So there you have it. Ten years from now, as long as I keep dancing, I will be ten years better at dancing than I am now; ten years from now, as long as I keep existing, I will have ten years’ more experience and wisdom under my belt — and that will be the case even though I am going to take breaks, and fall on my butt, and generally be a screw-up sometimes because that’s how I am; that’s how my Bipolar is.

So there you go.

Some days, bipolar wins — but usually, in short, it’s not the end of the world.

About asher

Me in a nutshell: Standard uptight ballet boy. Trapeze junkie. Half-baked choreographer. Budding researcher. Transit cyclist. Terrible homemaker. Neuro-atypical. Fabulous. Married to a very patient man. Bachelor of Science in Psychology (2015). Proto-foodie, but lazy about it. Cat owner ... or, should I say, cat own-ee? ... dog lover. Equestrian.

Posted on 2015/10/21, in bipolar and tagged , , , , . Bookmark the permalink. 15 Comments.

  1. No matter what… if you are true to your creative drive, you will never know, whether what you do matters. That don’t sound like encouragement, but it’s the damn truth. It’s not BPD.. or as I prefer, manic-depression. A thing that’s strung me out and hung me up to dry, confused and befuddled my road through life.
    No, the days “it” wins, not the end of the world, and not days you ‘lose.’ All I’ve every really really wanted to do in my life… from as long ago as I can remember–was to make art.
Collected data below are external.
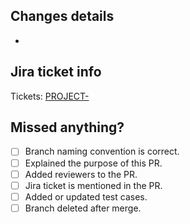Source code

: ## Changes details

-

## Jira ticket info

Tickets: [PROJECT-](https://jira.com/browse/PROJECT-)

## Missed anything?

- [ ] Branch naming convention is correct.
- [ ] Explained the purpose of this PR.
- [ ] Added reviewers to the PR.
- [ ] Jira ticket is mentioned in the PR.
- [ ] Added or updated test cases.
- [ ] Branch deleted after merge.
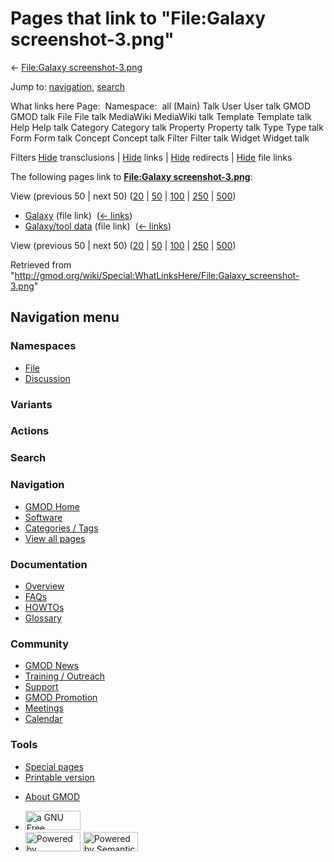 <div id="mw-page-base" class="noprint">

</div>

<div id="mw-head-base" class="noprint">

</div>

<div id="content" class="mw-body" role="main">

<span id="top"></span>

<div id="mw-js-message" style="display:none;">

</div>



# <span dir="auto">Pages that link to "File:Galaxy screenshot-3.png"</span>

<div id="bodyContent">

<div id="contentSub">

← [File:Galaxy
screenshot-3.png](/wiki/File:Galaxy_screenshot-3.png "File:Galaxy screenshot-3.png")

</div>

<div id="jump-to-nav" class="mw-jump">

Jump to: [navigation](#mw-navigation), [search](#p-search)

</div>

<div id="mw-content-text">

What links here Page:  Namespace:  all (Main) Talk User User talk GMOD
GMOD talk File File talk MediaWiki MediaWiki talk Template Template talk
Help Help talk Category Category talk Property Property talk Type Type
talk Form Form talk Concept Concept talk Filter Filter talk Widget
Widget talk

Filters
[Hide](/mediawiki/index.php?title=Special:WhatLinksHere/File:Galaxy_screenshot-3.png&hidetrans=1 "Special:WhatLinksHere/File:Galaxy screenshot-3.png")
transclusions \|
[Hide](/mediawiki/index.php?title=Special:WhatLinksHere/File:Galaxy_screenshot-3.png&hidelinks=1 "Special:WhatLinksHere/File:Galaxy screenshot-3.png")
links \|
[Hide](/mediawiki/index.php?title=Special:WhatLinksHere/File:Galaxy_screenshot-3.png&hideredirs=1 "Special:WhatLinksHere/File:Galaxy screenshot-3.png")
redirects \|
[Hide](/mediawiki/index.php?title=Special:WhatLinksHere/File:Galaxy_screenshot-3.png&hideimages=1 "Special:WhatLinksHere/File:Galaxy screenshot-3.png")
file links

The following pages link to **[File:Galaxy
screenshot-3.png](/wiki/File:Galaxy_screenshot-3.png "File:Galaxy screenshot-3.png")**:

View (previous 50 \| next 50)
([20](/mediawiki/index.php?title=Special:WhatLinksHere/File:Galaxy_screenshot-3.png&limit=20 "Special:WhatLinksHere/File:Galaxy screenshot-3.png")
\|
[50](/mediawiki/index.php?title=Special:WhatLinksHere/File:Galaxy_screenshot-3.png&limit=50 "Special:WhatLinksHere/File:Galaxy screenshot-3.png")
\|
[100](/mediawiki/index.php?title=Special:WhatLinksHere/File:Galaxy_screenshot-3.png&limit=100 "Special:WhatLinksHere/File:Galaxy screenshot-3.png")
\|
[250](/mediawiki/index.php?title=Special:WhatLinksHere/File:Galaxy_screenshot-3.png&limit=250 "Special:WhatLinksHere/File:Galaxy screenshot-3.png")
\|
[500](/mediawiki/index.php?title=Special:WhatLinksHere/File:Galaxy_screenshot-3.png&limit=500 "Special:WhatLinksHere/File:Galaxy screenshot-3.png"))

- [Galaxy](/wiki/Galaxy "Galaxy") (file link) ‎
  <span class="mw-whatlinkshere-tools">([←
  links](/mediawiki/index.php?title=Special:WhatLinksHere&target=Galaxy "Special:WhatLinksHere"))</span>
- [Galaxy/tool data](/wiki/Galaxy/tool_data "Galaxy/tool data") (file
  link) ‎ <span class="mw-whatlinkshere-tools">([←
  links](/mediawiki/index.php?title=Special:WhatLinksHere&target=Galaxy%2Ftool+data "Special:WhatLinksHere"))</span>

View (previous 50 \| next 50)
([20](/mediawiki/index.php?title=Special:WhatLinksHere/File:Galaxy_screenshot-3.png&limit=20 "Special:WhatLinksHere/File:Galaxy screenshot-3.png")
\|
[50](/mediawiki/index.php?title=Special:WhatLinksHere/File:Galaxy_screenshot-3.png&limit=50 "Special:WhatLinksHere/File:Galaxy screenshot-3.png")
\|
[100](/mediawiki/index.php?title=Special:WhatLinksHere/File:Galaxy_screenshot-3.png&limit=100 "Special:WhatLinksHere/File:Galaxy screenshot-3.png")
\|
[250](/mediawiki/index.php?title=Special:WhatLinksHere/File:Galaxy_screenshot-3.png&limit=250 "Special:WhatLinksHere/File:Galaxy screenshot-3.png")
\|
[500](/mediawiki/index.php?title=Special:WhatLinksHere/File:Galaxy_screenshot-3.png&limit=500 "Special:WhatLinksHere/File:Galaxy screenshot-3.png"))

</div>

<div class="printfooter">

Retrieved from
"<http://gmod.org/wiki/Special:WhatLinksHere/File:Galaxy_screenshot-3.png>"

</div>

<div id="catlinks" class="catlinks catlinks-allhidden">

</div>

<div class="visualClear">

</div>

</div>

</div>

<div id="mw-navigation">

## Navigation menu

<div id="mw-head">



<div id="left-navigation">

<div id="p-namespaces" class="vectorTabs" role="navigation"
aria-labelledby="p-namespaces-label">

### Namespaces

- <span id="ca-nstab-image"><a href="/wiki/File:Galaxy_screenshot-3.png" accesskey="c"
  title="View the file page [c]">File</a></span>
- <span id="ca-talk"><a
  href="/mediawiki/index.php?title=File_talk:Galaxy_screenshot-3.png&amp;action=edit&amp;redlink=1"
  accesskey="t"
  title="Discussion about the content page [t]">Discussion</a></span>

</div>

<div id="p-variants" class="vectorMenu emptyPortlet" role="navigation"
aria-labelledby="p-variants-label">

### 

### Variants[](#)

<div class="menu">

</div>

</div>

</div>

<div id="right-navigation">



<div id="p-cactions" class="vectorMenu emptyPortlet" role="navigation"
aria-labelledby="p-cactions-label">

### Actions[](#)

<div class="menu">

</div>

</div>

<div id="p-search" role="search">

### Search

<div id="simpleSearch">

</div>

</div>

</div>

</div>

<div id="mw-panel">

<div id="p-logo" role="banner">

<a href="/wiki/Main_Page"
style="background-image: url(http://gmod.org/images/GMOD-cogs.png);"
title="Visit the main page"></a>

</div>

<div id="p-Navigation" class="portal" role="navigation"
aria-labelledby="p-Navigation-label">

### Navigation

<div class="body">

- <span id="n-GMOD-Home">[GMOD Home](/wiki/Main_Page)</span>
- <span id="n-Software">[Software](/wiki/GMOD_Components)</span>
- <span id="n-Categories-.2F-Tags">[Categories /
  Tags](/wiki/Categories)</span>
- <span id="n-View-all-pages">[View all
  pages](/wiki/Special:AllPages)</span>

</div>

</div>

<div id="p-Documentation" class="portal" role="navigation"
aria-labelledby="p-Documentation-label">

### Documentation

<div class="body">

- <span id="n-Overview">[Overview](/wiki/Overview)</span>
- <span id="n-FAQs">[FAQs](/wiki/Category:FAQ)</span>
- <span id="n-HOWTOs">[HOWTOs](/wiki/Category:HOWTO)</span>
- <span id="n-Glossary">[Glossary](/wiki/Glossary)</span>

</div>

</div>

<div id="p-Community" class="portal" role="navigation"
aria-labelledby="p-Community-label">

### Community

<div class="body">

- <span id="n-GMOD-News">[GMOD News](/wiki/GMOD_News)</span>
- <span id="n-Training-.2F-Outreach">[Training /
  Outreach](/wiki/Training_and_Outreach)</span>
- <span id="n-Support">[Support](/wiki/Support)</span>
- <span id="n-GMOD-Promotion">[GMOD
  Promotion](/wiki/GMOD_Promotion)</span>
- <span id="n-Meetings">[Meetings](/wiki/Meetings)</span>
- <span id="n-Calendar">[Calendar](/wiki/Calendar)</span>

</div>

</div>

<div id="p-tb" class="portal" role="navigation"
aria-labelledby="p-tb-label">

### Tools

<div class="body">

- <span id="t-specialpages"><a href="/wiki/Special:SpecialPages" accesskey="q"
  title="A list of all special pages [q]">Special pages</a></span>
- <span id="t-print"><a
  href="/mediawiki/index.php?title=Special:WhatLinksHere/File:Galaxy_screenshot-3.png&amp;printable=yes"
  rel="alternate" accesskey="p"
  title="Printable version of this page [p]">Printable version</a></span>

</div>

</div>

</div>

</div>

<div id="footer" role="contentinfo">

- <span id="footer-places-about">[About
  GMOD](/wiki/GMOD:About "GMOD:About")</span>

<!-- -->

- <span id="footer-copyrightico">[<img src="http://www.gnu.org/graphics/gfdl-logo-small.png" width="88"
  height="31" alt="a GNU Free Documentation License" />](http://www.gnu.org/licenses/fdl-1.3.html)</span>
- <span id="footer-poweredbyico">[<img src="/mediawiki/skins/common/images/poweredby_mediawiki_88x31.png"
  width="88" height="31" alt="Powered by MediaWiki" />](//www.mediawiki.org/)
  [<img
  src="/mediawiki/extensions/SemanticMediaWiki/includes/../resources/images/smw_button.png"
  width="88" height="31" alt="Powered by Semantic MediaWiki" />](https://www.semantic-mediawiki.org/wiki/Semantic_MediaWiki)</span>

<div style="clear:both">

</div>

</div>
But making art isn’t so simple, though it should be. Should be–you just DO IT. But believing in yourself, believing that what you do, matters, by some account or another, fucks the mind upside and inside out.
    Today I finished #379 … since taking it up again in July of 2012. When I was 71.
    This was a happy day. #380 is almost finished.
    I’m doing it. Haven’t erased the doubts. But I keep working… and it’s doing it that matters. Nothing else. The euphoria of finishing a piece lasts.. .maybe a day or two. You can’t live on you did. It’s all about what you do next, what you’re doing now.
    Wish I could say there’s a place to get to when it all eases up, the doubts behind you… nope. Won’t happen. But those moments of joy, of self-pleasure… kinda like orgasms. They don’t last. But who would want to say life mattered, without em!?

  2. Nah.

    Sometimes your emotions win. Sometimes your aspirations win. Sometimes they both pull together and the world lies at your feet.

    But they’re all you. Other people’s expectations of you can lose. Your own self-image will lose whenever it fails to reflect who you are. But once you strip away the masks, self-delusion and bullshit it’s always you who wins. Every time.
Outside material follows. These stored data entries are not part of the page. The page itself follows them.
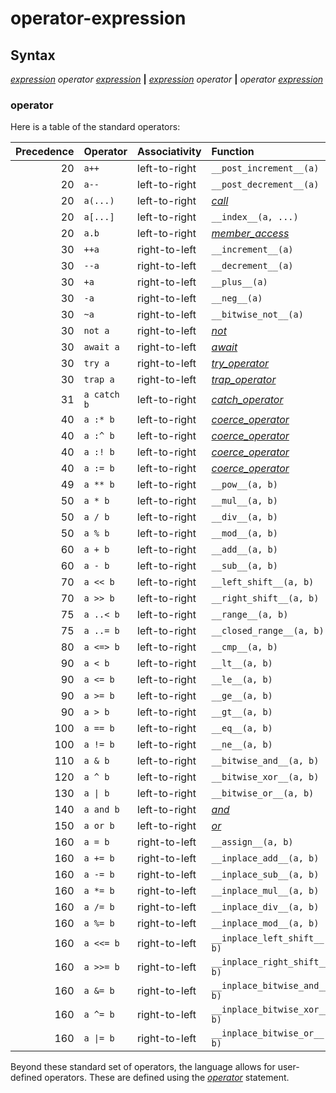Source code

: # operator-expression

## Syntax

[_expression_](expression.md) _operator_ [_expression_](expression.md) __|__
[_expression_](expression.md) _operator_ __|__
_operator_ [_expression_](expression.md)

### operator

Here is a table of the standard operators:

 | Precedence | Operator    | Associativity | Function                                |
 | ----------:|:----------- |:------------- |:--------------------------------------- |
 |         20 | `a++`       | left-to-right | `__post_increment__(a)`                 |
 |         20 | `a--`       | left-to-right | `__post_decrement__(a)`                 |
 |         20 | `a(...)`    | left-to-right | [_call_](call.md)                       |
 |         20 | `a[...]`    | left-to-right | `__index__(a, ...)`                     |
 |         20 | `a.b`       | left-to-right | [_member_access_](member_acces.md)      |
 |         30 | `++a`       | right-to-left | `__increment__(a)`                      |
 |         30 | `--a`       | right-to-left | `__decrement__(a)`                      |
 |         30 | `+a`        | right-to-left | `__plus__(a)`                           |
 |         30 | `-a`        | right-to-left | `__neg__(a)`                            |
 |         30 | `~a`        | right-to-left | `__bitwise_not__(a)`                    |
 |         30 | `not a`     | right-to-left | [_not_](not.md)                         |
 |         30 | `await a`   | right-to-left | [_await_](await.md)                     |
 |         30 | `try a`     | right-to-left | [_try_operator_](try_operator.md)        |
 |         30 | `trap a`    | right-to-left | [_trap_operator_](trap_operator.md)      |
 |         31 | `a catch b` | left-to-right | [_catch_operator_](catch_operator.md)    |
 |         40 | `a :* b`    | left-to-right | [_coerce_operator_](coerce_operator.md) |
 |         40 | `a :^ b`    | left-to-right | [_coerce_operator_](coerce_operator.md) |
 |         40 | `a :! b`    | left-to-right | [_coerce_operator_](coerce_operator.md) |
 |         40 | `a := b`    | left-to-right | [_coerce_operator_](coerce_operator.md) |
 |         49 | `a ** b`    | left-to-right | `__pow__(a, b)`                         |   
 |         50 | `a * b`     | left-to-right | `__mul__(a, b)`                         |
 |         50 | `a / b`     | left-to-right | `__div__(a, b)`                         |
 |         50 | `a % b`     | left-to-right | `__mod__(a, b)`                         |
 |         60 | `a + b`     | left-to-right | `__add__(a, b)`                         |
 |         60 | `a - b`     | left-to-right | `__sub__(a, b)`                         |
 |         70 | `a << b`    | left-to-right | `__left_shift__(a, b)`                  |
 |         70 | `a >> b`    | left-to-right | `__right_shift__(a, b)`                 |
 |         75 | `a ..< b`   | left-to-right | `__range__(a, b)`                       |
 |         75 | `a ..= b`   | left-to-right | `__closed_range__(a, b)`                |
 |         80 | `a <=> b`   | left-to-right | `__cmp__(a, b)`                         |
 |         90 | `a < b`     | left-to-right | `__lt__(a, b)`                          |
 |         90 | `a <= b`    | left-to-right | `__le__(a, b)`                          |
 |         90 | `a >= b`    | left-to-right | `__ge__(a, b)`                          |
 |         90 | `a > b`     | left-to-right | `__gt__(a, b)`                          |
 |        100 | `a == b`    | left-to-right | `__eq__(a, b)`                          |
 |        100 | `a != b`    | left-to-right | `__ne__(a, b)`                          |
 |        110 | `a & b`     | left-to-right | `__bitwise_and__(a, b)`                 |
 |        120 | `a ^ b`     | left-to-right | `__bitwise_xor__(a, b)`                 |
 |        130 | `a \| b`    | left-to-right | `__bitwise_or__(a, b)`                  |
 |        140 | `a and b`   | left-to-right | [_and_](and.md)                         |
 |        150 | `a or b`    | left-to-right | [_or_](or.md)                           |
 |        160 | `a = b`     | right-to-left | `__assign__(a, b)`                      |
 |        160 | `a += b`    | right-to-left | `__inplace_add__(a, b)`                 |
 |        160 | `a -= b`    | right-to-left | `__inplace_sub__(a, b)`                 |
 |        160 | `a *= b`    | right-to-left | `__inplace_mul__(a, b)`                 |
 |        160 | `a /= b`    | right-to-left | `__inplace_div__(a, b)`                 |
 |        160 | `a %= b`    | right-to-left | `__inplace_mod__(a, b)`                 |
 |        160 | `a <<= b`   | right-to-left | `__inplace_left_shift__(a, b)`          |
 |        160 | `a >>= b`   | right-to-left | `__inplace_right_shift__(a, b)`         |
 |        160 | `a &= b`    | right-to-left | `__inplace_bitwise_and__(a, b)`         |
 |        160 | `a ^= b`    | right-to-left | `__inplace_bitwise_xor__(a, b)`         |
 |        160 | `a \|= b`   | right-to-left | `__inplace_bitwise_or__(a, b)`          |


Beyond these standard set of operators, the language allows for user-defined
operators. These are defined using the [_operator_](operator.md) statement.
    • “But they’re all you. Other people’s expectations of you can lose. Your own self-image will lose whenever it fails to reflect who you are. But once you strip away the masks, self-delusion and bullshit it’s always you who wins. Every time.”

      Wow. That’s a really powerful way of thinking about it. I will try to keep that in mind next time I feel like different parts of me are in opposition – which is a lot of the time.
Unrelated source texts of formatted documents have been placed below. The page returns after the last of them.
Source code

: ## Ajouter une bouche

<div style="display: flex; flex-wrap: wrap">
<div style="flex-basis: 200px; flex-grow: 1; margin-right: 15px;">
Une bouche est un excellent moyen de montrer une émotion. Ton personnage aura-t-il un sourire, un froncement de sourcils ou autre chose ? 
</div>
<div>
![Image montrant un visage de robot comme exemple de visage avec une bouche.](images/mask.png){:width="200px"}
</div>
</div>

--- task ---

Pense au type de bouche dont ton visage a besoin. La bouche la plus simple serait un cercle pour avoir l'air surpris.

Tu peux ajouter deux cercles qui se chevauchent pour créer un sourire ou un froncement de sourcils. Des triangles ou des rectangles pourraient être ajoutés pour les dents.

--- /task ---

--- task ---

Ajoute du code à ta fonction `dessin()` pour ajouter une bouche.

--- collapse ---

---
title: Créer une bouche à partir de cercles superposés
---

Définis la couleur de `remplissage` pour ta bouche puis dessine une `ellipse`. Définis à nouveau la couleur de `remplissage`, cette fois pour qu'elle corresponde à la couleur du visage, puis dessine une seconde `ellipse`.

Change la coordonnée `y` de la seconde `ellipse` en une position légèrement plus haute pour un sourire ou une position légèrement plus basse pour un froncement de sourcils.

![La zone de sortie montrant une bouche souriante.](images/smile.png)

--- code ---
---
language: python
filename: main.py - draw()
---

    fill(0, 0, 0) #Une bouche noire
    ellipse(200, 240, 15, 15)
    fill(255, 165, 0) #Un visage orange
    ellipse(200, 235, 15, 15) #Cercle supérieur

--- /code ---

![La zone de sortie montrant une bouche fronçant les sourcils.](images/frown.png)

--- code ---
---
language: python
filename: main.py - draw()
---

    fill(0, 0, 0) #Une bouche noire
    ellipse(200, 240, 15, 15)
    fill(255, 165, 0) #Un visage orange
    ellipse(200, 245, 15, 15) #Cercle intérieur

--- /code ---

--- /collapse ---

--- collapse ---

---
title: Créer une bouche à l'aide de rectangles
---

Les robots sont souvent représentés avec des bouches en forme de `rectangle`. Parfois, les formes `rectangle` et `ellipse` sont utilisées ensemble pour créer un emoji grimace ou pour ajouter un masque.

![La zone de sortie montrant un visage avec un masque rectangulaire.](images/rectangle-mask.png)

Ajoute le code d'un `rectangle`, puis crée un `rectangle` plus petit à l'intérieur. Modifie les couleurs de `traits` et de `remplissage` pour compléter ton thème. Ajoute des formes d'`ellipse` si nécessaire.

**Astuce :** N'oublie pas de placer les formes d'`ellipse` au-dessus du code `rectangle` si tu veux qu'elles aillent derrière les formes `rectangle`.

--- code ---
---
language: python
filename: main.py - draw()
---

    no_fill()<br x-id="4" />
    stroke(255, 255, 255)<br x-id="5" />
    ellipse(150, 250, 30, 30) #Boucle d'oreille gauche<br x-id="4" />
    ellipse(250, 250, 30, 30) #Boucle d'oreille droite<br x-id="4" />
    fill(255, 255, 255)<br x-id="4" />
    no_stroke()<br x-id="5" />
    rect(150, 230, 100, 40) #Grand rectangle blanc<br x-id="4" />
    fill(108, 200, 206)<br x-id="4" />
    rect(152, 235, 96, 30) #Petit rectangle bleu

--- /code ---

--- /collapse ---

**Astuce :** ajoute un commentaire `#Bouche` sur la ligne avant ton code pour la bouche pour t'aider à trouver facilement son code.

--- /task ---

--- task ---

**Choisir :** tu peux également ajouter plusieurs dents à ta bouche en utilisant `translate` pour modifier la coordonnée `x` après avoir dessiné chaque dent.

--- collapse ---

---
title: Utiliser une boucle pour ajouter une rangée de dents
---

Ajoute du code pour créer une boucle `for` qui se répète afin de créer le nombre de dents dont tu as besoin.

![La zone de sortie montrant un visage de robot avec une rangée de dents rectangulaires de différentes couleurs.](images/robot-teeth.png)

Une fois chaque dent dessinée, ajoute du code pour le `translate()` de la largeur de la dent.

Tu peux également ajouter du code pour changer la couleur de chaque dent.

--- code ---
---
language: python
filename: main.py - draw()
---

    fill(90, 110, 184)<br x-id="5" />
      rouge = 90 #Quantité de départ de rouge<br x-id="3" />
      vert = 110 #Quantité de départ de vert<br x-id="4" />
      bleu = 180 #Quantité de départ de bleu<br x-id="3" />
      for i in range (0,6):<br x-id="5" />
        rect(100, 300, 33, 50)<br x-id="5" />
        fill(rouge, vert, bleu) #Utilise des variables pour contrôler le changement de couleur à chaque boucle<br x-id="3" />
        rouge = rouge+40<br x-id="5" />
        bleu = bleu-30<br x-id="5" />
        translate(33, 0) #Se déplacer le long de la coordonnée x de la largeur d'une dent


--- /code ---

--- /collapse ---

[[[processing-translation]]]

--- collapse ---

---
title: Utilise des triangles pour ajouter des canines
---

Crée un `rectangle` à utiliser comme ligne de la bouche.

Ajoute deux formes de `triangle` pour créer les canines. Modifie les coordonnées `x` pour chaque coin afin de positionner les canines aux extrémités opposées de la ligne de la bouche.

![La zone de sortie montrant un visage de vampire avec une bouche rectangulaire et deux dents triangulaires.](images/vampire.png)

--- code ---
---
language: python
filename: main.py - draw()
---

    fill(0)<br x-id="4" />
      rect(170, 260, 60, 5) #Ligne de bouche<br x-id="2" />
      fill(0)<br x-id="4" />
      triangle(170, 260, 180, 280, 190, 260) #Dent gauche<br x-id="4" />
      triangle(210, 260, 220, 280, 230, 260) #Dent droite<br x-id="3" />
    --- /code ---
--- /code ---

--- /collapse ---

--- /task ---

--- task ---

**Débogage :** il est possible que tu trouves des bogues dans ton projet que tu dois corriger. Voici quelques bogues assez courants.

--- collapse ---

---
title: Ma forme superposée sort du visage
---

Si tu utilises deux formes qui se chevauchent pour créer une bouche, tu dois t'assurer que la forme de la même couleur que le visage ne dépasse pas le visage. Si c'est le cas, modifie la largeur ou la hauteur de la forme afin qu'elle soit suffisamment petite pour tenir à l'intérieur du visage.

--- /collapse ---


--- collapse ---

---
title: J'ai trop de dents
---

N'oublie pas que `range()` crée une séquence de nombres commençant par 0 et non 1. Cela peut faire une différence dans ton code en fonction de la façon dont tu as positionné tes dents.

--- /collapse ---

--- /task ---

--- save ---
      Asher, thanks so much for this post. I’m struggling, too. My actual path traveled is different, but similarly labyrinthine and it often feels aimless…or rather, it’s not, but I suspect it looks that way to others, and some days I care about that more than is helpful. Because what looks like an aimless mess to other folks is actually the way I navigate a lot of things in the world. I think about the way my creative interests spark and catch and shift and catch again…and that probably looks aimless, too, but what I’m learning is that being pulled in all these different directions may make for a less direct path, but it also makes for a richer, broader path with a wider range of experience along the way – and I can see that it’s all still helping me to build my creative skills in ways that are really important and that feel really good. So with that in mind, I look at my life history of work and school and life events and creative bouts – and I think, maybe this is just how I do things. Maybe that’s actually pretty awesome.

      I’ve had a bunch of days recently when depression won. It’s really hard not to feel like I’m failing myself when that happens, because the other days never seem to have enough hours for all I want to do, and it feels like wasted time. Maybe, in some weird way, those days are a kind of time off, or time to recharge, even though it feels like hell. Maybe they’re a reminder that the world doesn’t come to an end when that happens and that I don’t need to be so afraid of it. Or maybe it doesn’t matter what they are, because they just are, and some days they just will be, and like you said – that’s okay.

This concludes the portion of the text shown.